Стихи Петры Калугиной в силу своей легкости и
игривости должны нравиться “невидимым друзьям” по сетевым ресурсам, однако,
автор – не из тех, кто только заявляет о поставленных целях. Осознание
предназначения, эта “единственная цель” красоты – не в наполнении пластикового
стаканчика плотным вкусом бордо, не в блуждании по офисным лабиринтам или пикнике
на природе. Напротив, наблюдение за жизнью, ее узелками и отметинами,
сохранение в памяти ее талисманов (этой шелковой, ритмически пульсирующей нити Эвридики) — пожалуй, и обозначают здесь глубину, намечают
своеобразный путь к себе человека и поэта.
Отдельно я бы выделил “норильский цикл”, построенный
на памяти о сестре, матери, доме; стихи о любви женщины и мужчины (потому что
“ведь это мы и есть”) и (тут-то и раскрывается авторское своеобразие)
наблюдения о “человеческом” измерении:
человек человеку –
юг,
север, восток и
запад,
в бездну открытый
люк,
меди окислый запах <…>
голода льнущий рот,
кожа на тёплой
коже…
человек человеку
выложен на живот
и
ползет по нему, как может.
(«Измерение Ч»)
или:
Девочка на
подоконнике гладит свои колени,
Словно они безрогие
маленькие олени.
Там, за окном, – полярная,
Черная,
как повидло,
Белая-непроглядная
Зга,
но ее не видно. <…>
(«Олени»)
В конечном счете, поэт начинается с того момента,
когда он осмеливается говорить о себе, а не работает на бессмертие других. Таких
текстов в книге не так много, но их достаточно для того, чтобы авторское Я
позволило бы войти в его мир и тому, с чего всё начиналось:
<…> Ходила в
школу, зá уши держа
Ушанку и ничком
ложась на ветер;
Где рыскал бич в
компании бомжа
И с ними – самый
страшный – кто-то третий,
Вне зрения уловленный едва,
Крадущийся
вдоль граней и излучин;
Где я впервые
трогала слова –
Мой оберег, мозоль
от авторучки.
Перебегала
незнакомый двор.
Вставала, скрипнув
крышкой, из-за парты.
Где солнце,
выплывая из-за гор,
Мимозой пахло на
Восьмое марта.
Где полудетский
спрятанный дневник
Хранит мой почерк –
никому на память…
Есть только ты, мой
выросший двойник,
Да беглый шелест
клавиш под руками,
Похожий
на роенье костерка,
На треск пластинки,
на сюжет романа.
И зябнут пальцы, и
саднит слегка
Бесследная
утрата талисмана.
(«Заполярное время»)
Стихи Петры Калугиной –
традиционны, пасхальны и потому, наверно, в них есть
концепция «сада» (тайного, вымышленного, нарисованного на обоях, но незримо присутствующего везде, как некое напоминание).
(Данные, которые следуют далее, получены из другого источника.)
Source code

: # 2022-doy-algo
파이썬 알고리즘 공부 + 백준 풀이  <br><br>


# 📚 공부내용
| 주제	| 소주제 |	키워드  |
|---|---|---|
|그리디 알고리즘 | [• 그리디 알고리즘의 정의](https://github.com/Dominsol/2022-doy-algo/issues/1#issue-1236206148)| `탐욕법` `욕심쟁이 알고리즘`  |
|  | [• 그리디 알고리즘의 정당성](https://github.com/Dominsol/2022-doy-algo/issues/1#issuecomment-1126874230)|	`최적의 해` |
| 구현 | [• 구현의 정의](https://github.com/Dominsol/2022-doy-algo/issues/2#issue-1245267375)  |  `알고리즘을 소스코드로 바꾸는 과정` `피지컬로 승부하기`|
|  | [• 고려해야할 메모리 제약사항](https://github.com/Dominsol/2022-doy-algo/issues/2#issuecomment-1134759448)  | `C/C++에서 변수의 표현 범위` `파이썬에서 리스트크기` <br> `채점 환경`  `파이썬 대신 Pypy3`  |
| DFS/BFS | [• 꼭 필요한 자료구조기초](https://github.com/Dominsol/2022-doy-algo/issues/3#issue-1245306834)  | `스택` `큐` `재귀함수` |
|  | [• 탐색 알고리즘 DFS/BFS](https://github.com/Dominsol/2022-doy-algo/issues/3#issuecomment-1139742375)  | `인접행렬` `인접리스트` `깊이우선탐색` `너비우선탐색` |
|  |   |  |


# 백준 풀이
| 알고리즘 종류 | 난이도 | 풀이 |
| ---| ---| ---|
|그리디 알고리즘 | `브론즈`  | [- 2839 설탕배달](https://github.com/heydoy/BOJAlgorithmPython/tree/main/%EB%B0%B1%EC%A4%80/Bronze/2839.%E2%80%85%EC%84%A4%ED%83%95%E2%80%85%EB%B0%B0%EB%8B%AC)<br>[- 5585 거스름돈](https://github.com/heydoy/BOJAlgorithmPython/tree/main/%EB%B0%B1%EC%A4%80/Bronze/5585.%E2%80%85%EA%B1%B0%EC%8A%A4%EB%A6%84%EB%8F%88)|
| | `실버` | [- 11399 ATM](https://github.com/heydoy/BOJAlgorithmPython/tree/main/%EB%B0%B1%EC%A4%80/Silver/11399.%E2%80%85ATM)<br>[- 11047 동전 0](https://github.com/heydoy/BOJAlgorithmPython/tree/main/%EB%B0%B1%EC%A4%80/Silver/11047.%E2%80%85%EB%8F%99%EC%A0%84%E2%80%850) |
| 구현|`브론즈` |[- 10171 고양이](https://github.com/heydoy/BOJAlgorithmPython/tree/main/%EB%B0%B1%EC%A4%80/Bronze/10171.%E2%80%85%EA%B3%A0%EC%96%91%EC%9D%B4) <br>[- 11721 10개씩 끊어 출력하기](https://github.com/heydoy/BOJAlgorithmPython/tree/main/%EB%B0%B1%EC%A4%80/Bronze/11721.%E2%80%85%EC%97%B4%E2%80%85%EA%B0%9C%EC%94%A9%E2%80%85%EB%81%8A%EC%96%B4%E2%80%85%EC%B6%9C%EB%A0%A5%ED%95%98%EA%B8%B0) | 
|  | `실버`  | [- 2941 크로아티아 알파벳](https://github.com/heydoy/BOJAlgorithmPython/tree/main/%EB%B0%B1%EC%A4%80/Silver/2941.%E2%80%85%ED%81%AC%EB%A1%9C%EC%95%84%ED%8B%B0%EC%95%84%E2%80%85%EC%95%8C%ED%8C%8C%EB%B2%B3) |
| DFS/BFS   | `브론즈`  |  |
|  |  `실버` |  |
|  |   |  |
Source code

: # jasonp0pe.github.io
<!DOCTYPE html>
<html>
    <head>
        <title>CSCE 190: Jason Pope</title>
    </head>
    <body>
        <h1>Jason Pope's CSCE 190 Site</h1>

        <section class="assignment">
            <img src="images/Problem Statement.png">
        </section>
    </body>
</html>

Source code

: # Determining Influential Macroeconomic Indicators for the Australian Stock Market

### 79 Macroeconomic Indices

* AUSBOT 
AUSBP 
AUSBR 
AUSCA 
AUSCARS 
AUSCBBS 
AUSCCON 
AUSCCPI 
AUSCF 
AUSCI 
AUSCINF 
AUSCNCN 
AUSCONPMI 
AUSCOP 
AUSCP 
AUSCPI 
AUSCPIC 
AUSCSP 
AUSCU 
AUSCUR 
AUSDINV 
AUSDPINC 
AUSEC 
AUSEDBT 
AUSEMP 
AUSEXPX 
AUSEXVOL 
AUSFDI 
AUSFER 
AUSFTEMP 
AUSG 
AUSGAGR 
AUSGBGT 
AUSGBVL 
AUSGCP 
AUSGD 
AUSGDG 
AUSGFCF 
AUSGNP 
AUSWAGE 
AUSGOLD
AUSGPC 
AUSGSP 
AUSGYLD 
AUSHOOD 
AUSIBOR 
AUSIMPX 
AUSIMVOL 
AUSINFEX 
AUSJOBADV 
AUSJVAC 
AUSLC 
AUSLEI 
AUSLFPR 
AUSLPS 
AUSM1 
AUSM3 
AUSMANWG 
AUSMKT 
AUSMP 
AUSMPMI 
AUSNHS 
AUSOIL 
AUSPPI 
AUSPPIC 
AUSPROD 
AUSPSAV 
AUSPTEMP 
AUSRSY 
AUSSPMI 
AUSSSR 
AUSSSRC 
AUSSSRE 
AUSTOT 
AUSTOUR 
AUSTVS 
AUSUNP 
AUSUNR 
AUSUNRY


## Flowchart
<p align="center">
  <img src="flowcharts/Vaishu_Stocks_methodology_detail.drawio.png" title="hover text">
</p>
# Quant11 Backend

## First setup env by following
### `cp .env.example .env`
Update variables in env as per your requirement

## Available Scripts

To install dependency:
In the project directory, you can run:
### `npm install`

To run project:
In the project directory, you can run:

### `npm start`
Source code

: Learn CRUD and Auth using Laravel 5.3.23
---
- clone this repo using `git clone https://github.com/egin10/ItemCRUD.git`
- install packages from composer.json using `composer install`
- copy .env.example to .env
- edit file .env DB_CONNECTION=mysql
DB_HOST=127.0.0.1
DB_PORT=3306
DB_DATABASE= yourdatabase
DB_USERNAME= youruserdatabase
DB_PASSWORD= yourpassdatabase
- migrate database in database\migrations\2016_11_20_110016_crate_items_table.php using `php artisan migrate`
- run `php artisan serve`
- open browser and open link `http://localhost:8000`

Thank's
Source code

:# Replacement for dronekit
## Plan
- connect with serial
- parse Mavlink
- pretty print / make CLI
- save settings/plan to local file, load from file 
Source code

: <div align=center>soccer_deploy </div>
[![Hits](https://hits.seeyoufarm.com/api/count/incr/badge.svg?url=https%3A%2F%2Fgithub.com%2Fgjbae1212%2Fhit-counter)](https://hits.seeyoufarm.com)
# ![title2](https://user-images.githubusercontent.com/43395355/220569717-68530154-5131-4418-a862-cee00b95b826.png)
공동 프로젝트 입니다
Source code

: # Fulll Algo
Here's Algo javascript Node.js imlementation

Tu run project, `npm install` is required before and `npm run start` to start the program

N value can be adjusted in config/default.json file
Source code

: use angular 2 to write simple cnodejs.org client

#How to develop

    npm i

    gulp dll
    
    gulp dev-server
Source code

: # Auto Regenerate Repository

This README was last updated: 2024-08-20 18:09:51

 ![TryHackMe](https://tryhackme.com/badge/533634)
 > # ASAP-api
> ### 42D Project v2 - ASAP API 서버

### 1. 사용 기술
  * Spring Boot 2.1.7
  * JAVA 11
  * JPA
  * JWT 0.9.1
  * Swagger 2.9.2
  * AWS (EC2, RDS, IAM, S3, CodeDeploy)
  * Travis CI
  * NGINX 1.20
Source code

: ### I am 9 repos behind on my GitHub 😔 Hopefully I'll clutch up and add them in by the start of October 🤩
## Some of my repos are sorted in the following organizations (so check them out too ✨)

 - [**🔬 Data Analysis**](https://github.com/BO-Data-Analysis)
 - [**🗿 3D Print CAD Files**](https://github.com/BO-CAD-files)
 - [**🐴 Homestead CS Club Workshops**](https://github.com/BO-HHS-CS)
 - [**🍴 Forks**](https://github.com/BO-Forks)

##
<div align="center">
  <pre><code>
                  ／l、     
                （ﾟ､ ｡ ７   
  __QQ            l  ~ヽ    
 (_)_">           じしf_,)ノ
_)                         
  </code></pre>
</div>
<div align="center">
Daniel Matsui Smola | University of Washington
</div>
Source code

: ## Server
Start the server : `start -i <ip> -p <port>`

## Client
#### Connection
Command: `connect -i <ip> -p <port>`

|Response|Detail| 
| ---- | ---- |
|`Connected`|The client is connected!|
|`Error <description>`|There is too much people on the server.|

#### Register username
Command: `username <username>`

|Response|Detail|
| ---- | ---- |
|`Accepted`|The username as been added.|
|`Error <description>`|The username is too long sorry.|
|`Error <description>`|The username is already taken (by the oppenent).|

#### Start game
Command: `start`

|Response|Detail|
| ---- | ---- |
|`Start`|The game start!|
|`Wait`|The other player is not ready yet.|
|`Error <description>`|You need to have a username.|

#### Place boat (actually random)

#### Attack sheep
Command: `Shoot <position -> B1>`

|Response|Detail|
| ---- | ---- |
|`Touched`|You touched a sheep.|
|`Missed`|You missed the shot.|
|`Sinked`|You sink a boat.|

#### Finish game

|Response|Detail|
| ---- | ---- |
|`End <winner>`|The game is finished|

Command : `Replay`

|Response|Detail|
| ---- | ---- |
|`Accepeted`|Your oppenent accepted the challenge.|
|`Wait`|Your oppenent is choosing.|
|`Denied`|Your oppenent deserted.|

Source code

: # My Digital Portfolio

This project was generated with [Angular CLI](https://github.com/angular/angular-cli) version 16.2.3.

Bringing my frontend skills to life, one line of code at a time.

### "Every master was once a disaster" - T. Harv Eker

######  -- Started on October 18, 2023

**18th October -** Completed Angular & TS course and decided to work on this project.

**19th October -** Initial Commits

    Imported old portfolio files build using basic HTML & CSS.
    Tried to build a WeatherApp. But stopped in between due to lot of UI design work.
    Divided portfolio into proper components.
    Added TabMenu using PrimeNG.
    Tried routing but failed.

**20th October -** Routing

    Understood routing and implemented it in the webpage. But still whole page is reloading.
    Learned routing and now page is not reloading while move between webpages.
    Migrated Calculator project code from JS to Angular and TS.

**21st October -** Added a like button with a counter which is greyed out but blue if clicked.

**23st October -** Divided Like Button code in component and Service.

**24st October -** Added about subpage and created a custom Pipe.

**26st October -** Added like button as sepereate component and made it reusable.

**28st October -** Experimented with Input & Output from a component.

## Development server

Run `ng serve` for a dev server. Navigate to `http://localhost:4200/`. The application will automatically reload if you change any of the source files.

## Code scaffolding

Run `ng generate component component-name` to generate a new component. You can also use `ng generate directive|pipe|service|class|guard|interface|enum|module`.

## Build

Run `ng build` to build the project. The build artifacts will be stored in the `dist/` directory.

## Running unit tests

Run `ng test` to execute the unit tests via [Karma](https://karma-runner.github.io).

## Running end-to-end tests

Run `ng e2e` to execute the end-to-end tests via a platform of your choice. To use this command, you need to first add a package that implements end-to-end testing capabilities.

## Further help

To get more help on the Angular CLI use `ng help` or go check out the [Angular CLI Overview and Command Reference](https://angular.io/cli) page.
Есть здесь и
идеалы, точнее, идеальные женские лица, нарисованные маминой рукой и названные
девочкой – все эти Беллы, Виолетты, Регины, Стеллы с идеальной «линией носа» и
«формой овала». Мне кажется, что автор со временем смог преодолеть
соблазн отдания дани кажущемуся, внешнему ради того, чтобы выразить свою
благодарность Создателю и внутренним идеалам. Возможно, в этом и состоит смысл
поэтического творчества:
<…> В
том саду туман высок,
так высок – не видно ног,
и растет на голой
клумбе
фиолетовый цветок.
Он растет себе, не
вянет,
неказист и одинок,
и зовет протяжно
няню
чей-то детский
голосок.
Тише, тише, Бог с
тобою!
Бог бывает очень
строг…
Помаши Ему рукою.
Подари
Ему цветок.
(«В тишине твои обои…»)
Козлов В. Опыты на себе. —
М.: Воймега, 2015. — 60 c.
Выбирать слова из массива речи, подобно блёсткам
руды, вымытой паводком; не считаться с прежними дорогами, но искать новые,
“выговаривая для ног” почву потвёрже;
сообщать обо всём, что должно уцелеть, в отличие от говорящего, — вот, пожалуй,
кредо ростовского поэта Владимира Козлова. Добавлю также, что лирика его – подчёркнуто
мужская: он как бы ставит читателя перед списком статичных и неопровержимых фактов,
добиваясь при этом эффекта сродни стихам раннего Маяковского – чудом откуда взявшейся нежности к самому себе и близкому
человеку:
Страна понесла
потери — люди потерялись в кисловодском парке.
Ушли приблизительно
в девяносто втором на прогулку.
«Берегите себя по
возможности и гуляйте подольше», —
им лечащий каркал.
Остальные
советовали не соваться, уткнуться в свои писульки.
И они —
послушались. <…>
(«Несвоевременные люди»)
Пытливое, беспристрастное изложение материала, когда
художник “переболел почти всем, ставя
опыты на себе”, “смотрел не просто
жадно, но в упор”, — делает его почти идеальным инструментом отражения
реальности или зеркалом. В такие моменты он “обязан сказать”, что “один
человек — слаб” и что он “редко
бывает собой”, что он незащищен перед простой почтовой открыткой. Человеку,
существующему в постиндустриальную эпоху, заложнику пропаганды и рекламы как
воздух необходимо знание о себе потому, что без него нельзя жить, быть
счастливым, понимать удивительную цельность бытия.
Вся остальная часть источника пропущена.